Lagomarsino se presentó a declarar espontáneamente ante Fein el 19 de enero de 2015 y contó que Nisman le había pedido una pistola para defenderse. Enfrentado a Arroyo Salgado, Lagomarsino deslizó la teoría de que Nisman haya sido "obligado" a suicidarse.

Fue denunciado por presunto lavado de dinero a partir del descubrimiento de una cuenta en el banco Merrill Lynch de Nueva York, que compartía con la madre de Nisman, Sara Garfunkel, y con la hermana, Sandra Nisman, y en la que el fiscal muerto figuraría como apoderado.

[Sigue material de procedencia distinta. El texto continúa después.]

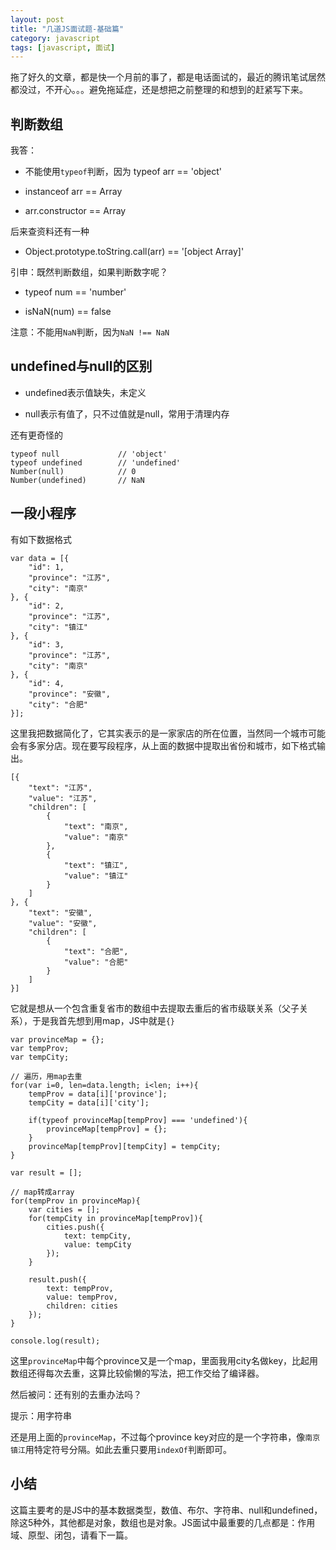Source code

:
 ```yaml
---
layout: post
title: "几道JS面试题-基础篇"
category: javascript
tags: [javascript, 面试]
---
```


拖了好久的文章，都是快一个月前的事了，都是电话面试的，最近的腾讯笔试居然都没过，不开心。。。避免拖延症，还是想把之前整理的和想到的赶紧写下来。

<!-- more -->

判断数组
----------
我答：

- 不能使用`typeof`判断，因为 typeof arr == 'object'

- instanceof arr == Array

- arr.constructor == Array

后来查资料还有一种

- Object.prototype.toString.call(arr) == '[object Array]'


引申：既然判断数组，如果判断数字呢？

- typeof num == 'number'

- isNaN(num) == false

注意：不能用`NaN`判断，因为`NaN !== NaN`



undefined与null的区别
-----------------------
- undefined表示值缺失，未定义

- null表示有值了，只不过值就是null，常用于清理内存

还有更奇怪的

    typeof null             // 'object'
    typeof undefined        // 'undefined'
    Number(null)            // 0
    Number(undefined)       // NaN



一段小程序
------------
有如下数据格式

    var data = [{
        "id": 1,
        "province": "江苏",
        "city": "南京"
    }, {
        "id": 2,
        "province": "江苏",
        "city": "镇江"
    }, {
        "id": 3,
        "province": "江苏",
        "city": "南京"
    }, {
        "id": 4,
        "province": "安徽",
        "city": "合肥"
    }];

这里我把数据简化了，它其实表示的是一家家店的所在位置，当然同一个城市可能会有多家分店。现在要写段程序，从上面的数据中提取出省份和城市，如下格式输出。

    [{
        "text": "江苏",
        "value": "江苏",
        "children": [
            {
                "text": "南京",
                "value": "南京"
            },
            {
                "text": "镇江",
                "value": "镇江"
            }
        ]
    }, {
        "text": "安徽",
        "value": "安徽",
        "children": [
            {
                "text": "合肥",
                "value": "合肥"
            }
        ]
    }]

它就是想从一个包含重复省市的数组中去提取去重后的省市级联关系（父子关系），于是我首先想到用map，JS中就是`{}`

    var provinceMap = {};
    var tempProv;
    var tempCity;

    // 遍历，用map去重
    for(var i=0, len=data.length; i<len; i++){
        tempProv = data[i]['province'];
        tempCity = data[i]['city'];

        if(typeof provinceMap[tempProv] === 'undefined'){
            provinceMap[tempProv] = {};
        }
        provinceMap[tempProv][tempCity] = tempCity;
    }

    var result = [];

    // map转成array
    for(tempProv in provinceMap){
        var cities = [];
        for(tempCity in provinceMap[tempProv]){
            cities.push({
                text: tempCity,
                value: tempCity
            });
        }

        result.push({
            text: tempProv,
            value: tempProv,
            children: cities
        });
    }

    console.log(result);

这里`provinceMap`中每个province又是一个map，里面我用city名做key，比起用数组还得每次去重，这算比较偷懒的写法，把工作交给了编译器。

然后被问：还有别的去重办法吗？

提示：用字符串

还是用上面的`provinceMap`，不过每个province key对应的是一个字符串，像`南京 镇江`用特定符号分隔。如此去重只要用`indexOf`判断即可。



小结
-------
这篇主要考的是JS中的基本数据类型，数值、布尔、字符串、null和undefined，除这5种外，其他都是对象，数组也是对象。JS面试中最重要的几点都是：作用域、原型、闭包，请看下一篇。
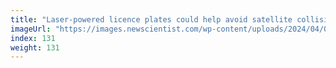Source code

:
 ```yaml
---
title: "Laser-powered licence plates could help avoid satellite collisions"
imageUrl: "https://images.newscientist.com/wp-content/uploads/2024/04/03124940/SEI_197735359.jpg?width=788"
index: 131
weight: 131
---
```

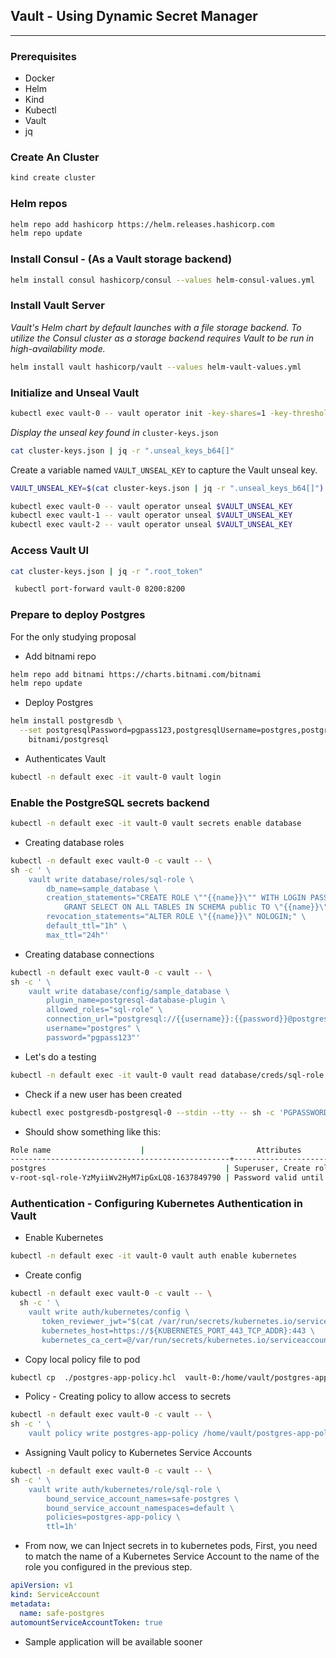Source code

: ## Vault - Using Dynamic Secret Manager
***

### Prerequisites

- Docker
- Helm
- Kind
- Kubectl
- Vault
- jq

### Create An Cluster

```bash
kind create cluster
```

### Helm repos

```bash
helm repo add hashicorp https://helm.releases.hashicorp.com
helm repo update
```

### Install Consul - (As a Vault storage backend)

```bash
helm install consul hashicorp/consul --values helm-consul-values.yml
```

### Install Vault Server

_Vault's Helm chart by default launches with a file storage backend. To utilize the Consul cluster as a storage backend
requires Vault to be run in high-availability mode._

```bash
helm install vault hashicorp/vault --values helm-vault-values.yml
```

### Initialize and Unseal Vault

```bash
kubectl exec vault-0 -- vault operator init -key-shares=1 -key-threshold=1 -format=json > cluster-keys.json
```

_Display the unseal key found in_ `cluster-keys.json`

```bash
cat cluster-keys.json | jq -r ".unseal_keys_b64[]"
```

Create a variable named `VAULT_UNSEAL_KEY` to capture the Vault unseal key.

```bash
VAULT_UNSEAL_KEY=$(cat cluster-keys.json | jq -r ".unseal_keys_b64[]")

kubectl exec vault-0 -- vault operator unseal $VAULT_UNSEAL_KEY
kubectl exec vault-1 -- vault operator unseal $VAULT_UNSEAL_KEY
kubectl exec vault-2 -- vault operator unseal $VAULT_UNSEAL_KEY
```

### Access Vault UI

```bash
cat cluster-keys.json | jq -r ".root_token"
```

```bash
 kubectl port-forward vault-0 8200:8200
```

### Prepare to deploy Postgres

For the only studying proposal

- Add bitnami repo

```bash
helm repo add bitnami https://charts.bitnami.com/bitnami
helm repo update
```

- Deploy Postgres

```bash
helm install postgresdb \
  --set postgresqlPassword=pgpass123,postgresqlUsername=postgres,postgresqlDatabase=sample_database \
    bitnami/postgresql
```

- Authenticates Vault

```bash
kubectl -n default exec -it vault-0 vault login
```

### Enable the PostgreSQL secrets backend

```bash
kubectl -n default exec -it vault-0 vault secrets enable database
```

- Creating database roles

```bash
kubectl -n default exec vault-0 -c vault -- \
sh -c ' \
    vault write database/roles/sql-role \
        db_name=sample_database \
        creation_statements="CREATE ROLE \""{{name}}\"" WITH LOGIN PASSWORD '"'{{password}}'"' VALID UNTIL '"'{{expiration}}'"'; \
            GRANT SELECT ON ALL TABLES IN SCHEMA public TO \"{{name}}\";" \
        revocation_statements="ALTER ROLE \"{{name}}\" NOLOGIN;" \
        default_ttl="1h" \
        max_ttl="24h"'
```

- Creating database connections

```bash
kubectl -n default exec vault-0 -c vault -- \
sh -c ' \
    vault write database/config/sample_database \
        plugin_name=postgresql-database-plugin \
        allowed_roles="sql-role" \
        connection_url="postgresql://{{username}}:{{password}}@postgresdb-postgresql:5432/sample_database?sslmode=disable" \
        username="postgres" \
        password="pgpass123"'
```

- Let's do a testing

```bash
kubectl -n default exec -it vault-0 vault read database/creds/sql-role
```

- Check if a new user has been created

```bash
kubectl exec postgresdb-postgresql-0 --stdin --tty -- sh -c 'PGPASSWORD=pgpass123  psql -U postgres -c \\du'
```

- Should show something like this:

```bash
Role name                    |                         Attributes                         | Member of
-------------------------------------------------+------------------------------------------------------------+-----------
postgres                                        | Superuser, Create role, Create DB, Replication, Bypass RLS | {}
v-root-sql-role-YzMyiiWv2HyM7ipGxLQ8-1637849790 | Password valid until 2021-11-25 15:16:35+00                | {}
```

### Authentication - Configuring Kubernetes Authentication in Vault

- Enable Kubernetes 

```bash
kubectl -n default exec -it vault-0 vault auth enable kubernetes
```

- Create config

```bash
kubectl -n default exec vault-0 -c vault -- \
  sh -c ' \
    vault write auth/kubernetes/config \
       token_reviewer_jwt="$(cat /var/run/secrets/kubernetes.io/serviceaccount/token)" \
       kubernetes_host=https://${KUBERNETES_PORT_443_TCP_ADDR}:443 \
       kubernetes_ca_cert=@/var/run/secrets/kubernetes.io/serviceaccount/ca.crt'
```

- Copy local policy file to pod
```bash
kubectl cp  ./postgres-app-policy.hcl  vault-0:/home/vault/postgres-app-policy.hcl
```

- Policy - Creating policy to allow access to secrets

```bash
kubectl -n default exec vault-0 -c vault -- \
sh -c ' \
    vault policy write postgres-app-policy /home/vault/postgres-app-policy.hcl'
```

- Assigning Vault policy to Kubernetes Service Accounts

```bash
kubectl -n default exec vault-0 -c vault -- \
sh -c ' \
    vault write auth/kubernetes/role/sql-role \
        bound_service_account_names=safe-postgres \
        bound_service_account_namespaces=default \
        policies=postgres-app-policy \
        ttl=1h'
```

- From now, we can Inject secrets in to kubernetes pods, First, you need to match the name of a Kubernetes Service Account to the name of the role you configured in the previous step.

```yaml
apiVersion: v1
kind: ServiceAccount
metadata:
  name: safe-postgres
automountServiceAccountToken: true
```

- Sample application will be available sooner
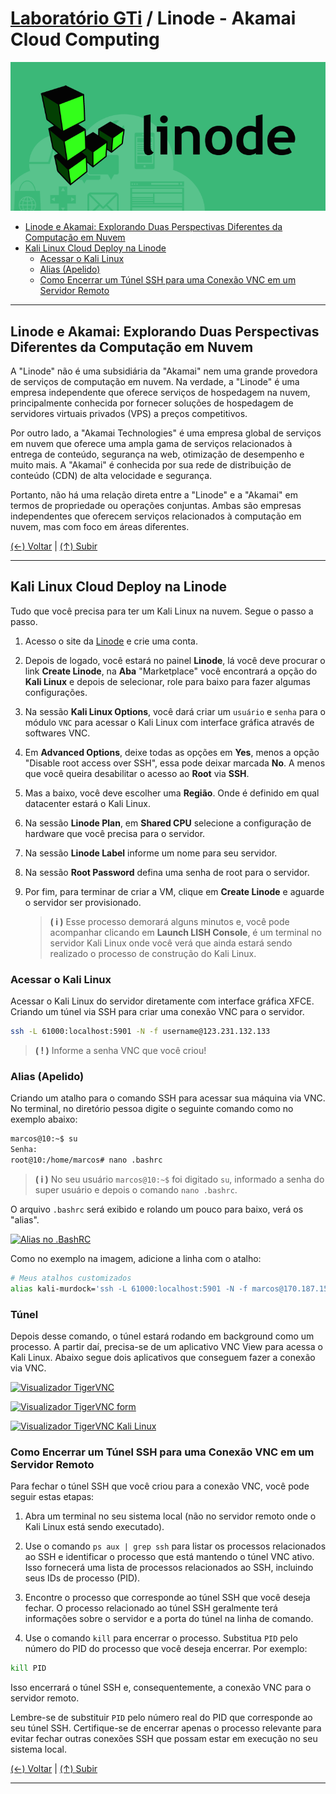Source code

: # [Laboratório GTi](https://github.com/systemboys/GTi_Laboratory#laborat%C3%B3rio-gti "Laboratório GTi") / Linode - Akamai Cloud Computing

[![Linode - Akamai Cloud Computing](./images/linode.png "Linode - Akamai Cloud Computing")](http://link.com "Linode - Akamai Cloud Computing")

- [Linode e Akamai: Explorando Duas Perspectivas Diferentes da Computação em Nuvem](#linode-e-akamai-explorando-duas-perspectivas-diferentes-da-computa%C3%A7%C3%A3o-em-nuvem "Linode e Akamai: Explorando Duas Perspectivas Diferentes da Computação em Nuvem")
- [Kali Linux Cloud Deploy na Linode](#kali-linux-cloud-deploy-na-linode "Kali Linux Cloud Deploy na Linode")
   - [Acessar o Kali Linux](#acessar-o-kali-linux "Acessar o Kali Linux")
   - [Alias (Apelido)](#alias-apelido "Alias (Apelido)")
   - [Como Encerrar um Túnel SSH para uma Conexão VNC em um Servidor Remoto](#como-encerrar-um-t%C3%BAnel-ssh-para-uma-conex%C3%A3o-vnc-em-um-servidor-remoto "Como Encerrar um Túnel SSH para uma Conexão VNC em um Servidor Remoto")

---

## Linode e Akamai: Explorando Duas Perspectivas Diferentes da Computação em Nuvem

A "Linode" não é uma subsidiária da "Akamai" nem uma grande provedora de serviços de computação em nuvem. Na verdade, a "Linode" é uma empresa independente que oferece serviços de hospedagem na nuvem, principalmente conhecida por fornecer soluções de hospedagem de servidores virtuais privados (VPS) a preços competitivos.

Por outro lado, a "Akamai Technologies" é uma empresa global de serviços em nuvem que oferece uma ampla gama de serviços relacionados à entrega de conteúdo, segurança na web, otimização de desempenho e muito mais. A "Akamai" é conhecida por sua rede de distribuição de conteúdo (CDN) de alta velocidade e segurança.

Portanto, não há uma relação direta entre a "Linode" e a "Akamai" em termos de propriedade ou operações conjuntas. Ambas são empresas independentes que oferecem serviços relacionados à computação em nuvem, mas com foco em áreas diferentes.

[(&larr;) Voltar](https://github.com/systemboys/GTi_Laboratory#laborat%C3%B3rio-gti "Voltar ao Sumário") | 
[(&uarr;) Subir](#laborat%C3%B3rio-gti--linode---akamai-cloud-computing "Subir para o topo")

---

## Kali Linux Cloud Deploy na Linode

Tudo que você precisa para ter um Kali Linux na nuvem. Segue o passo a passo.

1. Acesso o site da [Linode](https://linode.com "Acesse o Linode.com") e crie uma conta.

2. Depois de logado, você estará no painel **Linode**, lá você deve procurar o link **Create Linode**, na **Aba** "Marketplace" você encontrará a opção do **Kali Linux** e depois de selecionar, role para baixo para fazer algumas configurações.

3. Na sessão **Kali Linux Options**, você dará criar um `usuário` e `senha` para o módulo `VNC` para acessar o Kali Linux com interface gráfica através de softwares VNC.

4. Em **Advanced Options**, deixe todas as opções em **Yes**, menos a opção "Disable root access over SSH", essa pode deixar marcada **No**. A menos que você queira desabilitar o acesso ao **Root** via **SSH**.

5. Mas a baixo, você deve escolher uma **Região**. Onde é definido em qual datacenter estará o Kali Linux.

6. Na sessão **Linode Plan**, em **Shared CPU** selecione a configuração de hardware que você precisa para o servidor.

7. Na sessão **Linode Label** informe um nome para seu servidor.

8. Na sessão **Root Password** defina uma senha de root para o servidor.

9. Por fim, para terminar de criar a VM, clique em **Create Linode** e aguarde o servidor ser provisionado.

   >  **( i )** Esse processo demorará alguns minutos e, você pode acompanhar clicando em **Launch LISH Console**, é um terminal no servidor Kali Linux onde você verá que ainda estará sendo realizado o processo de construção do Kali Linux.

### Acessar o Kali Linux

Acessar o Kali Linux do servidor diretamente com interface gráfica XFCE. Criando um túnel via SSH para criar uma conexão VNC para o servidor.

```bash
ssh -L 61000:localhost:5901 -N -f username@123.231.132.133
```

> **( ! )** Informe a senha VNC que você criou!

### Alias (Apelido)

Criando um atalho para o comando SSH para acessar sua máquina via VNC.
No terminal, no diretório pessoa digite o seguinte comando como no exemplo abaixo:

```bash
marcos@10:~$ su
Senha: 
root@10:/home/marcos# nano .bashrc
```

> **( i )** No seu usuário `marcos@10:~$` foi digitado `su`, informado a senha do super usuário e depois o comando `nano .bashrc`.

O arquivo `.bashrc` será exibido e rolando um pouco para baixo, verá os "alias".

[![Alias no .BashRC](https://github.com/systemboys/GTi_Laboratory/blob/main/Computa%C3%A7%C3%A3o%20em%20Nuvens/Linode%20-%20Akamai%20Cloud%20Computing/images/Alias-BashRC.png?raw=true "Alias no .BashRC")](https://github.com/systemboys/GTi_Laboratory/blob/main/Computa%C3%A7%C3%A3o%20em%20Nuvens/Linode%20-%20Akamai%20Cloud%20Computing/images/Alias-BashRC.png?raw=true "Alias no .BashRC")

Como no exemplo na imagem, adicione a linha com o atalho:

```bash
# Meus atalhos customizados
alias kali-murdock='ssh -L 61000:localhost:5901 -N -f marcos@170.187.154.205'
```

### Túnel

Depois desse comando, o túnel estará rodando em background como um processo. A partir daí, precisa-se de um aplicativo VNC View para acessa o Kali Linux. Abaixo segue dois aplicativos que conseguem fazer a conexão via VNC.

[![Visualizador TigerVNC](https://github.com/systemboys/GTi_Laboratory/blob/main/Computa%C3%A7%C3%A3o%20em%20Nuvens/Linode%20-%20Akamai%20Cloud%20Computing/images/Visualizador_TigerVNC_logo.png?raw=true "Visualizador TigerVNC")](https://github.com/systemboys/GTi_Laboratory/blob/main/Computa%C3%A7%C3%A3o%20em%20Nuvens/Linode%20-%20Akamai%20Cloud%20Computing/images/Visualizador_TigerVNC_logo.png?raw=true "Visualizador TigerVNC")

[![Visualizador TigerVNC form](https://github.com/systemboys/GTi_Laboratory/blob/main/Computa%C3%A7%C3%A3o%20em%20Nuvens/Linode%20-%20Akamai%20Cloud%20Computing/images/Visualizador_TigerVNC_form.png?raw=true "Visualizador TigerVNC form")](https://github.com/systemboys/GTi_Laboratory/blob/main/Computa%C3%A7%C3%A3o%20em%20Nuvens/Linode%20-%20Akamai%20Cloud%20Computing/images/Visualizador_TigerVNC_form.png?raw=true "Visualizador TigerVNC form")

[![Visualizador TigerVNC Kali Linux](https://github.com/systemboys/GTi_Laboratory/blob/main/Computa%C3%A7%C3%A3o%20em%20Nuvens/Linode%20-%20Akamai%20Cloud%20Computing/images/Visualizador_TigerVNC_Kali_Linux.png?raw=true "Visualizador TigerVNC Kali Linux")](https://github.com/systemboys/GTi_Laboratory/blob/main/Computa%C3%A7%C3%A3o%20em%20Nuvens/Linode%20-%20Akamai%20Cloud%20Computing/images/Visualizador_TigerVNC_Kali_Linux.png?raw=true "Visualizador TigerVNC Kali Linux")

### Como Encerrar um Túnel SSH para uma Conexão VNC em um Servidor Remoto

Para fechar o túnel SSH que você criou para a conexão VNC, você pode seguir estas etapas:

1. Abra um terminal no seu sistema local (não no servidor remoto onde o Kali Linux está sendo executado).

2. Use o comando `ps aux | grep ssh` para listar os processos relacionados ao SSH e identificar o processo que está mantendo o túnel VNC ativo. Isso fornecerá uma lista de processos relacionados ao SSH, incluindo seus IDs de processo (PID).

3. Encontre o processo que corresponde ao túnel SSH que você deseja fechar. O processo relacionado ao túnel SSH geralmente terá informações sobre o servidor e a porta do túnel na linha de comando.

4. Use o comando `kill` para encerrar o processo. Substitua `PID` pelo número do PID do processo que você deseja encerrar. Por exemplo:

```bash
kill PID
```

Isso encerrará o túnel SSH e, consequentemente, a conexão VNC para o servidor remoto.

Lembre-se de substituir `PID` pelo número real do PID que corresponde ao seu túnel SSH. Certifique-se de encerrar apenas o processo relevante para evitar fechar outras conexões SSH que possam estar em execução no seu sistema local.

[(&larr;) Voltar](https://github.com/systemboys/GTi_Laboratory#laborat%C3%B3rio-gti "Voltar ao Sumário") | 
[(&uarr;) Subir](#laborat%C3%B3rio-gti--linode---akamai-cloud-computing "Subir para o topo")

---

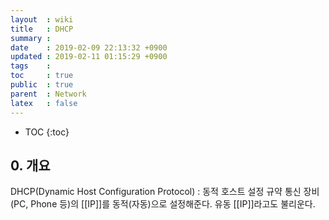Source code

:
 ```yaml
---
layout  : wiki
title   : DHCP
summary : 
date    : 2019-02-09 22:13:32 +0900
updated : 2019-02-11 01:15:29 +0900
tags    : 
toc     : true
public  : true
parent  : Network
latex   : false
---
```

* TOC
{:toc}

## 0. 개요

DHCP(Dynamic Host Configuration Protocol) : 동적 호스트 설정 규약
통신 장비(PC, Phone 등)의 [[IP]]를 동적(자동)으로 설정해준다. 유동 [[IP]]라고도 불리운다.

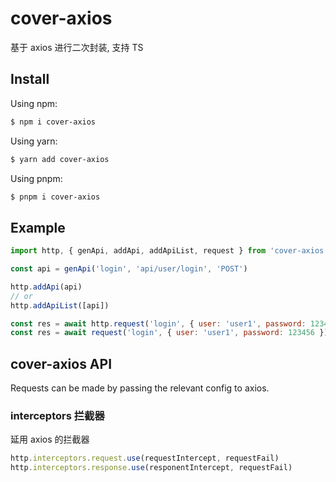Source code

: # cover-axios

基于 axios 进行二次封装, 支持 TS

## Install

Using npm:

```bash
$ npm i cover-axios
```

Using yarn:

```bash
$ yarn add cover-axios
```
Using pnpm:

```bash
$ pnpm i cover-axios
```

## Example

```js
import http, { genApi, addApi, addApiList, request } from 'cover-axios'

const api = genApi('login', 'api/user/login', 'POST')

http.addApi(api)
// or
http.addApiList([api])

const res = await http.request('login', { user: 'user1', password: 123456 })
const res = await request('login', { user: 'user1', password: 123456 })
```

## cover-axios API

Requests can be made by passing the relevant config to axios.

### interceptors 拦截器

延用 axios 的拦截器

```js
http.interceptors.request.use(requestIntercept, requestFail)
http.interceptors.response.use(responentIntercept, requestFail)
```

Meses después de la muerte de Nisman, en una entrevista para la televisión española, Lagomarsino aludió a una cuarta teoría: "Todos hablan de tres hipótesis, ¿y qué pasa si se la pegó jugando?”.

4. Las pruebas del homicidio

En enero de 2016, el presidente Mauricio Macri ordenó desclasificar toda la información relacionada con la muerte de Nisman. Luego, el fiscal Ricardo Sáenz presentó un dictamen en el que afirmaba que el fiscal fue asesinado.

Otro que mantendría la hipótesis del asesinato fue el ex director de la SIDE, Jaime Stiuso, quien declaró ante la Justicia que Nisman habría sido asesinado por personas relacionadas con el gobierno de la ex presidenta Cristina Fernández.

En septiembre, finalmente la Corte Suprema resolvió que la Justicia Federal, con mayores competencias que la ordinaria, investigue la muerte de Nisman.

En abril de 2017, el fiscal Eduardo Taiano dispuso realizar nuevamente las pericias médica y técnica (sobre los dispositivos electrónicos), encomendándole la tarea a la Gendarmería Nacional. En septiembre se presentó el informe pericial que reveló que Nisman fue drogado con ketamina, golpeado y asesinado.

5. La Cámara Federal confirmó que se trató de asesinato

Tras meses de hechos que marcaron la agenda política, la Cámara Federal determinó que Nisman fue asesinado a raíz de su denuncia contra la ex presidenta Cristina Fernández de Kirchner, aunque, cabe aclarar, ella no está mencionada ni imputada en el fallo.

El más alto tribunal del país por debajo de la Corte Suprema confirmó así el punto de vista del juez federal encargado de la causa, Julián Ercolini, quien en base a las pruebas recopiladas por la Fiscalía ya había apuntado en noviembre pasado a la hipótesis del homicidio.